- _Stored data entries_
--- START ---

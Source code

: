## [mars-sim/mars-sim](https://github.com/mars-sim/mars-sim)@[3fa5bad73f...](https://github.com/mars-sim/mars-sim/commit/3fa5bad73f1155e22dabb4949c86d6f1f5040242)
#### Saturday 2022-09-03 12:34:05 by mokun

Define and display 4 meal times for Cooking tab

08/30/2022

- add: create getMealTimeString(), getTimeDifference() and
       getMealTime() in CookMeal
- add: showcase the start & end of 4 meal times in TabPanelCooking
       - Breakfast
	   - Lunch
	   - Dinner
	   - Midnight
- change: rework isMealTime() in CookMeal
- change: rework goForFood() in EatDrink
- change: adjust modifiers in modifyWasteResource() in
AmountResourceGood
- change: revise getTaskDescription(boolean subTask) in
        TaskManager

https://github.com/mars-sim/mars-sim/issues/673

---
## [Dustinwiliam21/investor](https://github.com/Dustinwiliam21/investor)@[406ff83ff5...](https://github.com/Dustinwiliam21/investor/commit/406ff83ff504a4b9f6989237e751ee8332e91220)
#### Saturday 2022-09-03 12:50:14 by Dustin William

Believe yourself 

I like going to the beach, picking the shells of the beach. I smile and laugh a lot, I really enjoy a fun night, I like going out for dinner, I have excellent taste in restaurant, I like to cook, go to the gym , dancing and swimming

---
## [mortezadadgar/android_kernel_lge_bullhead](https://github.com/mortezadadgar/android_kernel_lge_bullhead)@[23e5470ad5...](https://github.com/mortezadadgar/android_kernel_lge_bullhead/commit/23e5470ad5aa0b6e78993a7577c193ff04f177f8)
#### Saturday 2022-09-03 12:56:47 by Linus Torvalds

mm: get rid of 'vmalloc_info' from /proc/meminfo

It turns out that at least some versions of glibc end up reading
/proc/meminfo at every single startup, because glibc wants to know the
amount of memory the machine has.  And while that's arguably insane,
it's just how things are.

--- END ---

- _What you are asked to do_
Please return the records above exactly as they are written.

- _Exercise output_
Source code

:## [mars-sim/mars-sim](https://github.com/mars-sim/mars-sim)@[3fa5bad73f...](https://github.com/mars-sim/mars-sim/commit/3fa5bad73f1155e22dabb4949c86d6f1f5040242)
#### Saturday 2022-09-03 12:34:05 by mokun

Define and display 4 meal times for Cooking tab

08/30/2022

- add: create getMealTimeString(), getTimeDifference() and
       getMealTime() in CookMeal
- add: showcase the start & end of 4 meal times in TabPanelCooking
       - Breakfast
	   - Lunch
	   - Dinner
	   - Midnight
- change: rework isMealTime() in CookMeal
- change: rework goForFood() in EatDrink
- change: adjust modifiers in modifyWasteResource() in
AmountResourceGood
- change: revise getTaskDescription(boolean subTask) in
        TaskManager

https://github.com/mars-sim/mars-sim/issues/673

---
## [Dustinwiliam21/investor](https://github.com/Dustinwiliam21/investor)@[406ff83ff5...](https://github.com/Dustinwiliam21/investor/commit/406ff83ff504a4b9f6989237e751ee8332e91220)
#### Saturday 2022-09-03 12:50:14 by Dustin William

Believe yourself 

I like going to the beach, picking the shells of the beach. I smile and laugh a lot, I really enjoy a fun night, I like going out for dinner, I have excellent taste in restaurant, I like to cook, go to the gym , dancing and swimming

---
## [mortezadadgar/android_kernel_lge_bullhead](https://github.com/mortezadadgar/android_kernel_lge_bullhead)@[23e5470ad5...](https://github.com/mortezadadgar/android_kernel_lge_bullhead/commit/23e5470ad5aa0b6e78993a7577c193ff04f177f8)
#### Saturday 2022-09-03 12:56:47 by Linus Torvalds

mm: get rid of 'vmalloc_info' from /proc/meminfo

It turns out that at least some versions of glibc end up reading
/proc/meminfo at every single startup, because glibc wants to know the
amount of memory the machine has.  And while that's arguably insane,
it's just how things are.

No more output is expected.